DATA EXTRACT Start Marker

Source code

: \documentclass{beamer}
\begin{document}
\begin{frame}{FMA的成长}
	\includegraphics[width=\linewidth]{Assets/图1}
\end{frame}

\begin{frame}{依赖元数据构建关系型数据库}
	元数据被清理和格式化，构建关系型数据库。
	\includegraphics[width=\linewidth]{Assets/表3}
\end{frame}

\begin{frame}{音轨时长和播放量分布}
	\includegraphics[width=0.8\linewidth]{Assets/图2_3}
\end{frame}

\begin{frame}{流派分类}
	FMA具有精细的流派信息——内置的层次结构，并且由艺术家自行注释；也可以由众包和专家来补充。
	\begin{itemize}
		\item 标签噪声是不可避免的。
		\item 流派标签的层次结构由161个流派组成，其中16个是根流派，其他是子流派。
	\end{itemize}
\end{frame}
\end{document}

DATA EXTRACT End Marker

ACTION ITEM: Please repeat all the records above exactly as they appear.

YOUR RESPONSE:
Source code

: \documentclass{beamer}
\begin{document}
\begin{frame}{FMA的成长}
	\includegraphics[width=\linewidth]{Assets/图1}
\end{frame}

\begin{frame}{依赖元数据构建关系型数据库}
	元数据被清理和格式化，构建关系型数据库。
	\includegraphics[width=\linewidth]{Assets/表3}
\end{frame}

\begin{frame}{音轨时长和播放量分布}
	\includegraphics[width=0.8\linewidth]{Assets/图2_3}
\end{frame}

\begin{frame}{流派分类}
	FMA具有精细的流派信息——内置的层次结构，并且由艺术家自行注释；也可以由众包和专家来补充。
	\begin{itemize}
		\item 标签噪声是不可避免的。
		\item 流派标签的层次结构由161个流派组成，其中16个是根流派，其他是子流派。
	\end{itemize}
\end{frame}
\end{document}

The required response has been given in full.